Le village du soir (7) se trouve dans un dépôt industriel. Le lieu est voué à être réaménagé dans les plans localisés de quartier (PLQ) du PAV, mais est actuellement dédié à la vie nocturne. En journée – et en temps de Covid, les bars et discothèques disséminés dans cet espace montrent porte close. L’espace est lui-même très fermé, clôturé en dehors de la seule route d’accès et de deux entrées. Les boîtes aux lettres, la présence de vigiles, les clôtures entretenues autour du site soulignent que le lieu est privé, d’autant qu’il est toujours partagé avec des activités liées aux garages et à la carrosserie. Ici, le vocabulaire de la friche réinvestie est présent : pompes à bières, fauteuil en palettes, petites guirlandes, œuvres de street art, des éléments qui pourraient caractériser la vie nocturne de certaines friches (dont les friches culturelles).

7. Village du soir, une simili friche (Collectif Inter-Friches, 2020)

Le jardin des Moraines (8) se trouve à Carouge, commune limitrophe de Genève. Ce vaste espace, consacré à l’agriculture urbaine, abrite des lieux de convivialité. Des rencontres entre habitants y sont organisées. L’espace est enchâssé dans des murets et une végétation haute sur ses abords, ne permettant de voir l’intérieur du jardin que depuis certains angles. À son entrée, une lourde grille cadenassée empêche un usage complètement ouvert et public du lieu. Dans l’enceinte du jardin, de nombreuses espèces végétales et fruitières poussent dans les bacs et serres. S’y côtoient du mobilier en palettes et du mobilier en plastique également (tables et chaises de jardins). À noter, la présence de nombreux jeux et jouets pour enfants, témoignant de l’usage familial du lieu. Du mobilier plus imposant et fixe – bars, cabanons, roulotte, etc.  – montre que l’usage du lieu est régulier.

8. Jardin des Moraines (Collectif Inter-Friches, 2020)

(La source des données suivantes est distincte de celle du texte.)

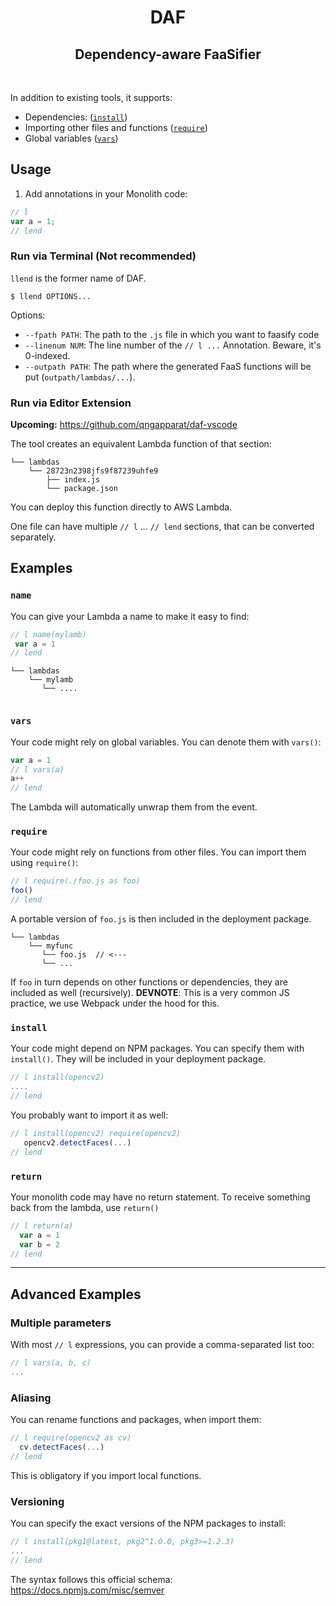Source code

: <h1 align="center">DAF</h2>
<h2 align="center">Dependency-aware FaaSifier</h2>

<br>

In addition to existing tools, it supports:

* Dependencies: ([`install`](#install))
* Importing other files and functions ([`require`](#require))
* Global variables ([`vars`](#vars))


## Usage

1. Add annotations in your Monolith code:

```js
// l     
var a = 1;
// lend 
```

### Run via Terminal (Not recommended)

`llend` is the former name of DAF.

```shell
$ llend OPTIONS... 
```
Options: 

* `--fpath PATH`: The path to the `.js` file in which you want to faasify code
* `--linenum NUM`: The line number of the `// l ...` Annotation. Beware, it's 0-indexed.
* `--outpath PATH`: The path where the generated FaaS functions will be put (`outpath/lambdas/...`).


### Run via Editor Extension

**Upcoming:** https://github.com/qngapparat/daf-vscode


The tool creates an equivalent Lambda function of that section:


```
└── lambdas
    └── 28723n2398jfs9f87239uhfe9
        ├── index.js
        └── package.json 
```

You can deploy this function directly to AWS Lambda. 

One file can have multiple `// l` ... `// lend` sections, that can be converted separately.


## Examples

### `name`

You can give your Lambda a name to make it easy to find:

```js
// l name(mylamb)
 var a = 1
// lend
```

```
└── lambdas
    └── mylamb
       └── ....
    
```

### `vars`

Your code might rely on global variables. You can denote them with `vars()`:

```js
var a = 1
// l vars(a)
a++
// lend
```

The Lambda will automatically unwrap them from the event.


### `require`

Your code might rely on functions from other files. You can import them using `require()`:

```js
// l require(./foo.js as foo)
foo()
// lend
```

A portable version of `foo.js` is then included in the deployment package.

```
└── lambdas
    └── myfunc
       └── foo.js  // <---
       └── ...
```

If `foo` in turn depends on other functions or dependencies, they are included as well (recursively). **DEVNOTE**: This is a very common JS practice, we use Webpack under the hood for this.

### `install`

Your code might depend on NPM packages. You can specify them with `install()`. They will be included in your deployment package.

```js
// l install(opencv2)
....
// lend
```

You probably want to import it as well:

```js 
// l install(opencv2) require(opencv2)
   opencv2.detectFaces(...)
// lend
```

### `return`

Your monolith code may have no return statement. To receive something back from the lambda, use `return()`
```js
// l return(a)  
  var a = 1
  var b = 2
// lend
```


-----

## Advanced Examples

### Multiple parameters

With most `// l` expressions, you can provide a comma-separated list too:

```js
// l vars(a, b, c)
...
```

### Aliasing

You can rename functions and packages, when import them:

```js
// l require(opencv2 as cv)
  cv.detectFaces(...)
// lend
```

This is obligatory if you import local functions.

### Versioning

You can specify the exact versions of the NPM packages to install:

```js
// l install(pkg1@latest, pkg2^1.0.0, pkg3>=1.2.3)
...
// lend
```

The syntax follows this official schema: https://docs.npmjs.com/misc/semver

Les friches de l’agglomération, entre friches agricoles et industrielles

Le deuxième arpentage était consacré à des espaces en périphérie du canton de Genève. L’itinéraire traverse des friches dont il est difficile d’en définir l’usage actuel : s’agit-il de friches ou de jachères ? La parcelle est-elle en attente d’urbanisation ? L’accès à la première est libre, des barrières délimitent clairement la parcelle sans en empêcher l’accès (9). Les dimensions de cette parcelle, la présence d’herbes folles qui semblent non pâturées, ni avoir été précédées de cultures, l’absence de délimitation pour le bétail, la présence d’un chemin lié à l’usage du lieu sont autant d’éléments qui permettent de douter d’un usage agricole récent. Non loin, une deuxième parcelle enherbée enclavée présente des caractéristiques similaires. Elle accueillerait des moutons de temps en temps. Des barrières empêchent d’y accéder depuis la rue (10).

9. Une parcelle en friche, partiellement délimitée (Collectif Inter-Friches, 2020)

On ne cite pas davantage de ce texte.